* _TASK ITEM_
Give back every line of the material below that has the string "arguments".

* _EXERCISE MATERIAL_
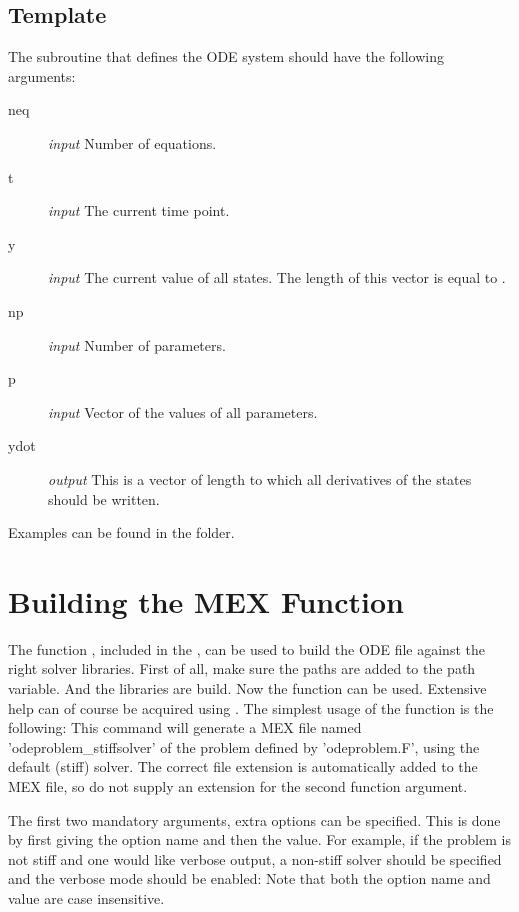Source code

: \subsection{Template}
The \Fortran subroutine that defines the ODE system should have the following arguments:
\begin{description}
 \item[neq] \emph{input} Number of equations.
 \item[t] \emph{input} The current time point.
 \item[y] \emph{input} The current value of all states. The length of this vector is equal to .
 \item[np] \emph{input} Number of parameters.
 \item[p] \emph{input} Vector of the values of all parameters.
 \item[ydot] \emph{output} This is a vector of length  to which all derivatives of the states should be written.
\end{description}



Examples can be found in the  folder.

\section[Building]{Building the MEX Function}
The \MATLAB function , included in the \PPODESUITE, can be used to build the ODE \Fortran file against the right solver libraries. First of all, make sure the \PPODESUITE paths are added to the \MATLAB path variable.
And the libraries are build.
Now the function  can be used. Extensive help can of course be acquired using . The simplest usage of the function is the following:
This command will generate a MEX file named 'odeproblem\_stiffsolver' of the problem defined by 'odeproblem.F', using the default (stiff) solver. The correct file extension is automatically added to the MEX file, so do not supply an extension for the second function argument.

The first two mandatory arguments, extra options can be specified. This is done by first giving the option name and then the value. For example, if the problem is not stiff and one would like verbose output, a non-stiff solver should be specified and the verbose mode should be enabled:
Note that both the option name and value are case insensitive.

* _FINISHED EXERCISE_
The \Fortran subroutine that defines the ODE system should have the following arguments:
The first two mandatory arguments, extra options can be specified. This is done by first giving the option name and then the value. For example, if the problem is not stiff and one would like verbose output, a non-stiff solver should be specified and the verbose mode should be enabled:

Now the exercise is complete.